● **EXERCISE**
Please take the lines from the one holding "然而，在实际操作中，有些用户" through the one holding "1. **更换网络环境**：" in the data below and copy them exactly.

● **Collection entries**
+ + + + + + +

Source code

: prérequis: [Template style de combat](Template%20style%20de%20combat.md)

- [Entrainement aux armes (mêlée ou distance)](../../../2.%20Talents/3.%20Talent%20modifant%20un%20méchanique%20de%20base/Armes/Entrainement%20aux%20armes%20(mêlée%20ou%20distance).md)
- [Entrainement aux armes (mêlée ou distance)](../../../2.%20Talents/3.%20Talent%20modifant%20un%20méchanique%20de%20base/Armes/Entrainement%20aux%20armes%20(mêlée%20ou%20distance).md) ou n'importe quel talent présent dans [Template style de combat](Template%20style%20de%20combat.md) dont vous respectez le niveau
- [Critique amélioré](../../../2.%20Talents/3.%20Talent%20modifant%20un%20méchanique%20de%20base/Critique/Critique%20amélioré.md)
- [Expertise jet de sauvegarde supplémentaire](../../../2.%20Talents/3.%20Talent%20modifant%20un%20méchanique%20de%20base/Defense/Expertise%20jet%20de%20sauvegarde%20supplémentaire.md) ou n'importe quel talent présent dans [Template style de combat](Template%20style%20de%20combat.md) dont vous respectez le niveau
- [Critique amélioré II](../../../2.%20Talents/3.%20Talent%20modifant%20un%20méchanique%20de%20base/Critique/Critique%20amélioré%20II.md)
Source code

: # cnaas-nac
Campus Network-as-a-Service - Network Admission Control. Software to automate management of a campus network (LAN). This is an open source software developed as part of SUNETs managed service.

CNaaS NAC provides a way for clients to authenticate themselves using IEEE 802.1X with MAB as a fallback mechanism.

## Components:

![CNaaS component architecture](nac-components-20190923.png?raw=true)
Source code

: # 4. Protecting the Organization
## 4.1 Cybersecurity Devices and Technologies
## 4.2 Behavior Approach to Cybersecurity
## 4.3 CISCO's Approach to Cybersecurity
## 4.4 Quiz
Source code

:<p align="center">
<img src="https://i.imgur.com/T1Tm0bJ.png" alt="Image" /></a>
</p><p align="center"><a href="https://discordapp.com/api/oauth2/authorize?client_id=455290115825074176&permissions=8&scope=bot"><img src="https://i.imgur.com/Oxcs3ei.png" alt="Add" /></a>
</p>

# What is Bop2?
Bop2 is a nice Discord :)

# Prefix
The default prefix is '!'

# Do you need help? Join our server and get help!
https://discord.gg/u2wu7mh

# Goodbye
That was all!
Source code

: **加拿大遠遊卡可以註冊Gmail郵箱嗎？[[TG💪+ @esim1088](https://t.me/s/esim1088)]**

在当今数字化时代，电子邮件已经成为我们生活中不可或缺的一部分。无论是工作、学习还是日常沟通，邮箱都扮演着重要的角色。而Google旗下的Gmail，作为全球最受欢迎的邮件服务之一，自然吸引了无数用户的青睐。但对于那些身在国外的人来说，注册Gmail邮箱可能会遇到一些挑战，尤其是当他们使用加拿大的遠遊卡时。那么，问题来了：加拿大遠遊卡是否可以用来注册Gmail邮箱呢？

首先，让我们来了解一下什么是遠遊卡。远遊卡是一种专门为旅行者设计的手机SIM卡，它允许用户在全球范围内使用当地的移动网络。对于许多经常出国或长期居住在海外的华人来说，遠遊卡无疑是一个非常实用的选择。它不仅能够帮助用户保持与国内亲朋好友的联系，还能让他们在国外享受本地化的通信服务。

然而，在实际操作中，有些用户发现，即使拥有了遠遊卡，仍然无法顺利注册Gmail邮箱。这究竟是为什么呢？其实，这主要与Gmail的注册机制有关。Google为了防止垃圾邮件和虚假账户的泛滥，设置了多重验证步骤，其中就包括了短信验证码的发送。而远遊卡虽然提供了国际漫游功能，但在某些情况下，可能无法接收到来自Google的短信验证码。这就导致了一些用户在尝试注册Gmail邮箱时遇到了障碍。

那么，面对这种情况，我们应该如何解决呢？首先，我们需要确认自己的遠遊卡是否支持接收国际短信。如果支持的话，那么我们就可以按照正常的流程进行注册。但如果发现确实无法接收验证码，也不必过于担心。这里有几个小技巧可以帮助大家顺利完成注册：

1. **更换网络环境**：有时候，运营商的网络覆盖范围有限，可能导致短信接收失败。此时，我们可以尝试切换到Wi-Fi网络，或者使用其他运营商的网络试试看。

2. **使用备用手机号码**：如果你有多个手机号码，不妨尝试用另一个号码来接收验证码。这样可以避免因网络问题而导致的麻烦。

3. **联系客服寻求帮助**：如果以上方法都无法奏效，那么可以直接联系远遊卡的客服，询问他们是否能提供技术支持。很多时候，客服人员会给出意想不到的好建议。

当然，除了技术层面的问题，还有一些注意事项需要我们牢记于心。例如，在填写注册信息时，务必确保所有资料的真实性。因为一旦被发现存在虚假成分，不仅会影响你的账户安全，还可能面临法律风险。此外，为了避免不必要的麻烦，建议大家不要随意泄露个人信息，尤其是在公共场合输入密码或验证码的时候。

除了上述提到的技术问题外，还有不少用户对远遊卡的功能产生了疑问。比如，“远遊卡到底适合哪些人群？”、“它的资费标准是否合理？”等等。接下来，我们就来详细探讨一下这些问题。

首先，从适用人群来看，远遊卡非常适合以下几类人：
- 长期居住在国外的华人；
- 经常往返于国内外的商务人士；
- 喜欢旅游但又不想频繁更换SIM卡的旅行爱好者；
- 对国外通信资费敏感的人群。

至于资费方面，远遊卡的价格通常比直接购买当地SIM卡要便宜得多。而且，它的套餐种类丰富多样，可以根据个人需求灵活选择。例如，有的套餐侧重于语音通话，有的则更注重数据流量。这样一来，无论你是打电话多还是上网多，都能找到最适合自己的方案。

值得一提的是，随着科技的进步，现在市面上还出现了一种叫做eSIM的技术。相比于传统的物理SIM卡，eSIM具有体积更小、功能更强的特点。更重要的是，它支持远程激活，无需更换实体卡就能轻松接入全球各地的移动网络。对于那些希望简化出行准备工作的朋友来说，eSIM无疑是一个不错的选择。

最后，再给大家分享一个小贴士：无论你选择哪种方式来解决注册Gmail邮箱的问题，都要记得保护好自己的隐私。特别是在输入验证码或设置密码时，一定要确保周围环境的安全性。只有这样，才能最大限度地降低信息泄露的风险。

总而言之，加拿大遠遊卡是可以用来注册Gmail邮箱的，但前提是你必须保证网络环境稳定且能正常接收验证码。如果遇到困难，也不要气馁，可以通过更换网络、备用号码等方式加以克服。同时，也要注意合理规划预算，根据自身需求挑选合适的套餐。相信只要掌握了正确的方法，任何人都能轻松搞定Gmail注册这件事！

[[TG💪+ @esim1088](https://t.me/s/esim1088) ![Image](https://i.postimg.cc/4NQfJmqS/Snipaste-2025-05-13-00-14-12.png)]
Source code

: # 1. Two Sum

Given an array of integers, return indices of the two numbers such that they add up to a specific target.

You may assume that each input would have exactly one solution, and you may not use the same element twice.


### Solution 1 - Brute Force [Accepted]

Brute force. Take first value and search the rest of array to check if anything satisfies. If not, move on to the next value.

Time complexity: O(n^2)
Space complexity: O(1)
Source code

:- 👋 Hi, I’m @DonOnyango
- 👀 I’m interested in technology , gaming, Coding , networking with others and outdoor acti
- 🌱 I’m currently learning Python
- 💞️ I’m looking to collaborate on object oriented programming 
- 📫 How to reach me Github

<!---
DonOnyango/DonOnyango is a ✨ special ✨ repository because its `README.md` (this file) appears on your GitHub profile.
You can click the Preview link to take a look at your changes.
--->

+ + + + + + +

● **COMPLETED EXERCISE**
然而，在实际操作中，有些用户发现，即使拥有了遠遊卡，仍然无法顺利注册Gmail邮箱。这究竟是为什么呢？其实，这主要与Gmail的注册机制有关。Google为了防止垃圾邮件和虚假账户的泛滥，设置了多重验证步骤，其中就包括了短信验证码的发送。而远遊卡虽然提供了国际漫游功能，但在某些情况下，可能无法接收到来自Google的短信验证码。这就导致了一些用户在尝试注册Gmail邮箱时遇到了障碍。

那么，面对这种情况，我们应该如何解决呢？首先，我们需要确认自己的遠遊卡是否支持接收国际短信。如果支持的话，那么我们就可以按照正常的流程进行注册。但如果发现确实无法接收验证码，也不必过于担心。这里有几个小技巧可以帮助大家顺利完成注册：

1. **更换网络环境**：有时候，运营商的网络覆盖范围有限，可能导致短信接收失败。此时，我们可以尝试切换到Wi-Fi网络，或者使用其他运营商的网络试试看。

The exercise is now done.